Placés à vingt-cinq pas l’un de l’autre, nous nous saluâmes élégamment. Cassagnac sortit son fleuret rabique ; je fis de même.
Sylve élue pour notre querelle, toi aussi tu semblais pressée d’assister à la scène ! À l’approche du duel, tes arbres étaient dressés comme des spectateurs officieux et le vent dans leurs feuilles marquait le tressaillement de leur impatience. C’est ainsi que tous les cours d’eau du pays semblèrent à cet instant précis s’insurger dans mes veines. C’était donc cela, l’honneur, me dis-je. Mes lèvres, je le sentais, rétrécissaient comme peau de chagrin. Mes sourcils se courbaient d’eux-mêmes. Je sentais un goût insolite dans ma bouche. Cela ressemblait à du fer. Non, c’était même quelque chose de salé : le désir du sang ! J’en conclus que j’étais prêt à me battre.
Le bretteur attaquait fort bien, il faut le reconnaître. Pis, il m’attaquait par les mots. Cette teigne vint à me dire :
— Scholl, ou devrais-je dire Balthazar ? Excusez mon doute, mais votre poltronnerie ne me permet pas de vous nommer assurément. Vous feriez mieux de faire aiguiser votre arme et d’adoucir vos dires !
— Les vôtres sont aussi impertinents que vos coups. Si Dieu vous a honoré d’une vertu, c’est, tel un moulin, de brasser l’air mieux que quiconque.
— Eh ! que ne dirait-on pas de vos écrits vains ? Oui, vous, pis encore, vous soutenez la Gueuse !
— Pires sont les gueux comme vous, amoureux de l’Empire, de la tyrannie ! Préparez-vous à ce qu’à la prochaine vilenie sortie de votre bouche, pour de bon, je vous touche !
— Le marquis que vous accusez depuis peu dans votre presse d’enragé est tout à fait innocent, sache-le. Apprenez à condamner ce qui est véritablement répréhensible. Là, sans doute serez-vous davantage pris au sérieux par vos contemporains. Rien ne sert de courir ; il faut partir à point. Peu renseigné, vous vous hâtez de pointer le scandaleux, car, pauvre chien galeux, vous en êtes affamé !
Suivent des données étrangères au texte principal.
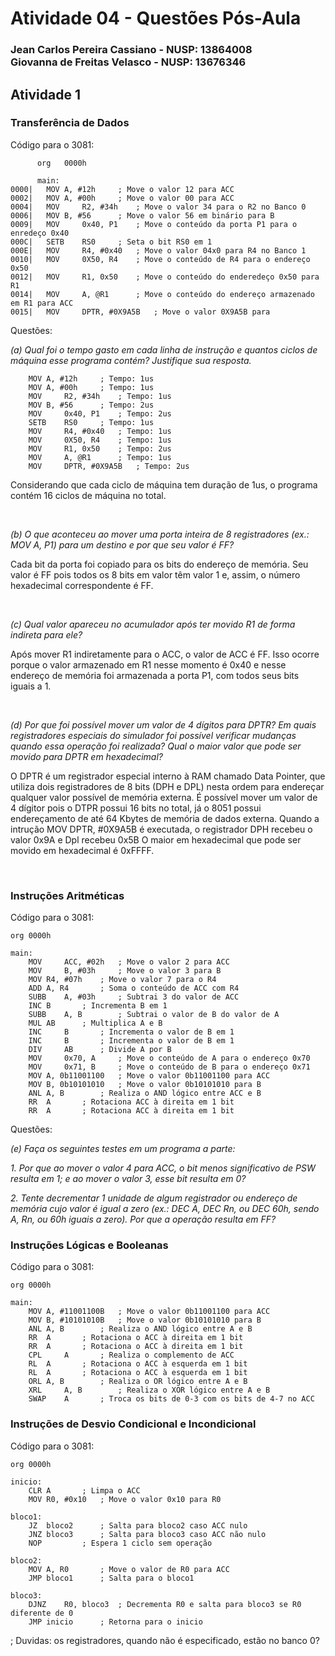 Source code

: # Atividade 04 - Questões Pós-Aula

### Jean Carlos Pereira Cassiano - NUSP: 13864008 <br> Giovanna de Freitas Velasco - NUSP: 13676346

## Atividade 1

### Transferência de Dados
Código para o 3081:

```assembly
      org	0000h
       
      main:
0000| 	MOV	A, #12h		; Move o valor 12 para ACC
0002| 	MOV	A, #00h		; Move o valor 00 para ACC
0004| 	MOV 	R2, #34h	; Move o valor 34 para o R2 no Banco 0
0006| 	MOV	B, #56		; Move o valor 56 em binário para B
0009| 	MOV 	0x40, P1	; Move o conteúdo da porta P1 para o enredeço 0x40
000C| 	SETB	RS0		; Seta o bit RS0 em 1
000E| 	MOV 	R4, #0x40	; Move o valor 04x0 para R4 no Banco 1
0010| 	MOV 	0X50, R4	; Move o conteúdo de R4 para o endereço 0x50
0012| 	MOV 	R1, 0x50	; Move o conteúdo do enderedeço 0x50 para R1
0014| 	MOV 	A, @R1		; Move o conteúdo do endereço armazenado em R1 para ACC
0015| 	MOV 	DPTR, #0X9A5B	; Move o valor 0X9A5B para 
```
Questões:

*(a) Qual foi o tempo gasto em cada linha de instrução e quantos ciclos de máquina esse programa contém? Justifique sua resposta.*

```assembly
	MOV	A, #12h		; Tempo: 1us
	MOV	A, #00h		; Tempo: 1us
	MOV 	R2, #34h	; Tempo: 1us
	MOV	B, #56		; Tempo: 2us
	MOV 	0x40, P1	; Tempo: 2us
	SETB	RS0		; Tempo: 1us
	MOV 	R4, #0x40	; Tempo: 1us
	MOV 	0X50, R4	; Tempo: 1us
	MOV 	R1, 0x50	; Tempo: 2us
	MOV 	A, @R1		; Tempo: 1us
	MOV 	DPTR, #0X9A5B	; Tempo: 2us
```
Considerando que cada ciclo de máquina tem duração de 1us, o programa contém 16 ciclos de máquina no total.

<br>

*(b) O que aconteceu ao mover uma porta inteira de 8 registradores (ex.: MOV A, P1) para um destino e por que seu valor é FF?*

Cada bit da porta foi copiado para os bits do endereço de memória. Seu valor é FF pois todos os 8 bits em valor têm valor 1 e, assim, o número hexadecimal correspondente é FF.

<br>

*(c) Qual valor apareceu no acumulador após ter movido R1 de forma indireta para ele?*

Após mover R1 indiretamente para o ACC, o valor de ACC é FF. Isso ocorre porque o valor armazenado em R1 nesse momento é 0x40 e nesse endereço de memória foi armazenada a porta P1, com todos seus bits iguais a 1.

<br>

*(d) Por que foi possível mover um valor de 4 dígitos para DPTR? Em quais registradores especiais do simulador foi possível verificar mudanças quando essa operação foi realizada? Qual o maior valor que pode ser movido para DPTR em hexadecimal?*

O DPTR é um registrador especial interno à RAM chamado Data Pointer, que utiliza dois registradores de 8 bits (DPH e DPL) nesta ordem para endereçar qualquer valor possível de memória externa. É possível mover um valor de 4 dígitor pois o DTPR possui 16 bits no total, já o 8051 possui endereçamento de até 64 Kbytes de memória de dados externa. Quando a intrução MOV DPTR, #0X9A5B é executada, o registrador DPH recebeu o valor 0x9A e Dpl recebeu 0x5B O maior em hexadecimal que pode ser movido em hexadecimal é 0xFFFF.

<br>

### Instruções Aritméticas
Código para o 3081:

```assembly
org	0000h

main:
	MOV 	ACC, #02h	; Move o valor 2 para ACC
	MOV 	B, #03h		; Move o valor 3 para B
	MOV	R4, #07h	; Move o valor 7 para o R4
	ADD	A, R4		; Soma o conteúdo de ACC com R4
	SUBB	A, #03h		; Subtrai 3 do valor de ACC
	INC	B		; Incrementa B em 1
	SUBB	A, B		; Subtrai o valor de B do valor de A
	MUL	AB		; Multiplica A e B
	INC 	B		; Incrementa o valor de B em 1
	INC 	B		; Incrementa o valor de B em 1
	DIV 	AB		; Divide A por B
	MOV 	0x70, A		; Move o conteúdo de A para o endereço 0x70
	MOV 	0x71, B		; Move o conteúdo de B para o endereço 0x71
	MOV	A, 0b11001100	; Move o valor 0b11001100 para ACC
	MOV	B, 0b10101010	; Move o valor 0b10101010 para B
	ANL	A, B		; Realiza o AND lógico entre ACC e B
	RR	A		; Rotaciona ACC à direita em 1 bit
	RR	A		; Rotaciona ACC à direita em 1 bit
```

Questões:

*(e) Faça os seguintes testes em um programa a parte:*

*1. Por que ao mover o valor 4 para ACC, o bit menos significativo de PSW resulta em 1; e ao mover o valor 3, esse bit resulta em 0?*


*2. Tente decrementar 1 unidade de algum registrador ou endereço de memória cujo valor é igual a zero (ex.: DEC A, DEC Rn, ou DEC 60h, sendo A, Rn, ou 60h iguais a zero). Por que a operação resulta em FF?*

### Instruções Lógicas e Booleanas
Código para o 3081:

```assembly
org	0000h

main:
	MOV	A, #11001100B	; Move o valor 0b11001100 para ACC
	MOV	B, #10101010B	; Move o valor 0b10101010 para B
	ANL	A, B		; Realiza o AND lógico entre A e B
	RR	A		; Rotaciona o ACC à direita em 1 bit
	RR	A		; Rotaciona o ACC à direita em 1 bit
	CPL 	A		; Realiza o complemento de ACC
	RL	A		; Rotaciona o ACC à esquerda em 1 bit
	RL	A		; Rotaciona o ACC à esquerda em 1 bit
	ORL	A, B		; Realiza o OR lógico entre A e B
	XRL 	A, B		; Realiza o XOR lógico entre A e B
	SWAP 	A		; Troca os bits de 0-3 com os bits de 4-7 no ACC
```

### Instruções de Desvio Condicional e Incondicional
Código para o 3081:

```assembly
org	0000h

inicio:
	CLR	A		; Limpa o ACC
	MOV	R0, #0x10	; Move o valor 0x10 para R0

bloco1:
	JZ	bloco2		; Salta para bloco2 caso ACC nulo
	JNZ	bloco3		; Salta para bloco3 caso ACC não nulo
	NOP			; Espera 1 ciclo sem operação
	
bloco2:
	MOV	A, R0		; Move o valor de R0 para ACC
	JMP	bloco1		; Salta para o bloco1

bloco3:
	DJNZ	R0, bloco3	; Decrementa R0 e salta para bloco3 se R0 diferente de 0
	JMP	inicio		; Retorna para o inicio

```

; Duvidas: os registradores, quando não é especificado, estão no banco 0?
La petite assemblée, stupéfaite, ne disait mot. Ma longanimité touchant presque à sa fin, j’essayai de porter le coup ultime qui eût imposé silence à cet impérieux loquace de Cassagnac. Je m’essoufflai pourtant et échouai dans cette entreprise. Pour n’en rien faire paraître à mon ennemi, je ponctuai mes attaques par des bruits rageurs, secs et efficaces. Je n’étais plus un homme d’idées ; j’étais un animal d’épée. Enfin l’adversaire, pour m’enrager davantage, s’écria : « Scribouilleur ! » Surpris par cette grossièreté, je compris alors que je gagnerais au moins la bataille des mots.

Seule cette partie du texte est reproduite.